__Data to process__
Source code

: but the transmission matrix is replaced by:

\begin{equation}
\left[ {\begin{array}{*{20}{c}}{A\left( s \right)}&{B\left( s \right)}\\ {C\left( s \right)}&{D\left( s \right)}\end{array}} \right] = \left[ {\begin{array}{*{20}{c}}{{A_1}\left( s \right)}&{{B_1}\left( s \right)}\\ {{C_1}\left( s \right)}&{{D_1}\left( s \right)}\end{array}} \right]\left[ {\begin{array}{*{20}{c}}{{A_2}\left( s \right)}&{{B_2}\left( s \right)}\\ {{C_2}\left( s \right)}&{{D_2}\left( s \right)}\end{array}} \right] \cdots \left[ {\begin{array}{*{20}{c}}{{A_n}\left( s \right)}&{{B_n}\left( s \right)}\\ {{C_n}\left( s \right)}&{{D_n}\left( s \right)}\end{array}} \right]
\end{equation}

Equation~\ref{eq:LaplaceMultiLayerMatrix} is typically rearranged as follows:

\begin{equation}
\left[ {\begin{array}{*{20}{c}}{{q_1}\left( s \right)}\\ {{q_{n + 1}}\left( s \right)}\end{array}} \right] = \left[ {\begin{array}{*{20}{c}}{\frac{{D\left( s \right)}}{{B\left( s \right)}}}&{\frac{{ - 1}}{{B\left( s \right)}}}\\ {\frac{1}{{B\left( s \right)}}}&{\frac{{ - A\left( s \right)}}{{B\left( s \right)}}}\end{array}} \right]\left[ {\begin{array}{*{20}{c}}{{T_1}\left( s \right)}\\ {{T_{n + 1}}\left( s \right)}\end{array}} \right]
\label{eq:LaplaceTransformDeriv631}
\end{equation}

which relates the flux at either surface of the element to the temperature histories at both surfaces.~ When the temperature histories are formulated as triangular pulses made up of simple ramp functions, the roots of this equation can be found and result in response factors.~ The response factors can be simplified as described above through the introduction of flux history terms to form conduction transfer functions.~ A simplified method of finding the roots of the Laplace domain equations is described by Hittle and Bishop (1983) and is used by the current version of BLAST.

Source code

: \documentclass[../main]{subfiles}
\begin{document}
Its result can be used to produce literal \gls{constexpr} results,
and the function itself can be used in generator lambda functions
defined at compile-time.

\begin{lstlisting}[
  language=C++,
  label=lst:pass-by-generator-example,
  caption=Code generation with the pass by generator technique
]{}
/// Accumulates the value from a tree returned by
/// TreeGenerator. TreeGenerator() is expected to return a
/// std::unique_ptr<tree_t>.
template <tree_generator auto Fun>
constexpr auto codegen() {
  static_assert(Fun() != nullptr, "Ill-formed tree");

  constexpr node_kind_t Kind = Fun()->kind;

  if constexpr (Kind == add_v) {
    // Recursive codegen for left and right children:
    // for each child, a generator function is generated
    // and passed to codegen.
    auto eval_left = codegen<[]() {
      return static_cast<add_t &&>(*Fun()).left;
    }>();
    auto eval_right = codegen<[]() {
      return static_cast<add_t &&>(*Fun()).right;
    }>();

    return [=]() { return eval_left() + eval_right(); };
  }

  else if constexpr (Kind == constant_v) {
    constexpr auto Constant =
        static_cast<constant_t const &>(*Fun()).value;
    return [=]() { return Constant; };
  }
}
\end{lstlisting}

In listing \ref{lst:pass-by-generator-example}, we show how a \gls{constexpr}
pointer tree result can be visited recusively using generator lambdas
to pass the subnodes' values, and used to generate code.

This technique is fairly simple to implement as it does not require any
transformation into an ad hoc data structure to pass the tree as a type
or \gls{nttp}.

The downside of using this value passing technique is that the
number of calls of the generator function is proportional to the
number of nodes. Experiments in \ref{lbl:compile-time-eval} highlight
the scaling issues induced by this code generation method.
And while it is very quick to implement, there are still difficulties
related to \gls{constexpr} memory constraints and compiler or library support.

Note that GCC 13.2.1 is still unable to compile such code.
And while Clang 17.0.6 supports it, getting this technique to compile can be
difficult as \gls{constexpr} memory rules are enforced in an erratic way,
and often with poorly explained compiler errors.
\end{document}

__Work instruction__
Send back the complete set of entries, exactly as shown above.

__Answer box__
Source code

: but the transmission matrix is replaced by:

\begin{equation}
\left[ {\begin{array}{*{20}{c}}{A\left( s \right)}&{B\left( s \right)}\\ {C\left( s \right)}&{D\left( s \right)}\end{array}} \right] = \left[ {\begin{array}{*{20}{c}}{{A_1}\left( s \right)}&{{B_1}\left( s \right)}\\ {{C_1}\left( s \right)}&{{D_1}\left( s \right)}\end{array}} \right]\left[ {\begin{array}{*{20}{c}}{{A_2}\left( s \right)}&{{B_2}\left( s \right)}\\ {{C_2}\left( s \right)}&{{D_2}\left( s \right)}\end{array}} \right] \cdots \left[ {\begin{array}{*{20}{c}}{{A_n}\left( s \right)}&{{B_n}\left( s \right)}\\ {{C_n}\left( s \right)}&{{D_n}\left( s \right)}\end{array}} \right]
\end{equation}

Equation~\ref{eq:LaplaceMultiLayerMatrix} is typically rearranged as follows:

\begin{equation}
\left[ {\begin{array}{*{20}{c}}{{q_1}\left( s \right)}\\ {{q_{n + 1}}\left( s \right)}\end{array}} \right] = \left[ {\begin{array}{*{20}{c}}{\frac{{D\left( s \right)}}{{B\left( s \right)}}}&{\frac{{ - 1}}{{B\left( s \right)}}}\\ {\frac{1}{{B\left( s \right)}}}&{\frac{{ - A\left( s \right)}}{{B\left( s \right)}}}\end{array}} \right]\left[ {\begin{array}{*{20}{c}}{{T_1}\left( s \right)}\\ {{T_{n + 1}}\left( s \right)}\end{array}} \right]
\label{eq:LaplaceTransformDeriv631}
\end{equation}

which relates the flux at either surface of the element to the temperature histories at both surfaces.~ When the temperature histories are formulated as triangular pulses made up of simple ramp functions, the roots of this equation can be found and result in response factors.~ The response factors can be simplified as described above through the introduction of flux history terms to form conduction transfer functions.~ A simplified method of finding the roots of the Laplace domain equations is described by Hittle and Bishop (1983) and is used by the current version of BLAST.

Source code

: \documentclass[../main]{subfiles}
\begin{document}
Its result can be used to produce literal \gls{constexpr} results,
and the function itself can be used in generator lambda functions
defined at compile-time.

\begin{lstlisting}[
  language=C++,
  label=lst:pass-by-generator-example,
  caption=Code generation with the pass by generator technique
]{}
/// Accumulates the value from a tree returned by
/// TreeGenerator. TreeGenerator() is expected to return a
/// std::unique_ptr<tree_t>.
template <tree_generator auto Fun>
constexpr auto codegen() {
  static_assert(Fun() != nullptr, "Ill-formed tree");

  constexpr node_kind_t Kind = Fun()->kind;

  if constexpr (Kind == add_v) {
    // Recursive codegen for left and right children:
    // for each child, a generator function is generated
    // and passed to codegen.
    auto eval_left = codegen<[]() {
      return static_cast<add_t &&>(*Fun()).left;
    }>();
    auto eval_right = codegen<[]() {
      return static_cast<add_t &&>(*Fun()).right;
    }>();

    return [=]() { return eval_left() + eval_right(); };
  }

  else if constexpr (Kind == constant_v) {
    constexpr auto Constant =
        static_cast<constant_t const &>(*Fun()).value;
    return [=]() { return Constant; };
  }
}
\end{lstlisting}

In listing \ref{lst:pass-by-generator-example}, we show how a \gls{constexpr}
pointer tree result can be visited recusively using generator lambdas
to pass the subnodes' values, and used to generate code.

This technique is fairly simple to implement as it does not require any
transformation into an ad hoc data structure to pass the tree as a type
or \gls{nttp}.

The downside of using this value passing technique is that the
number of calls of the generator function is proportional to the
number of nodes. Experiments in \ref{lbl:compile-time-eval} highlight
the scaling issues induced by this code generation method.
And while it is very quick to implement, there are still difficulties
related to \gls{constexpr} memory constraints and compiler or library support.

Note that GCC 13.2.1 is still unable to compile such code.
And while Clang 17.0.6 supports it, getting this technique to compile can be
difficult as \gls{constexpr} memory rules are enforced in an erratic way,
and often with poorly explained compiler errors.
\end{document}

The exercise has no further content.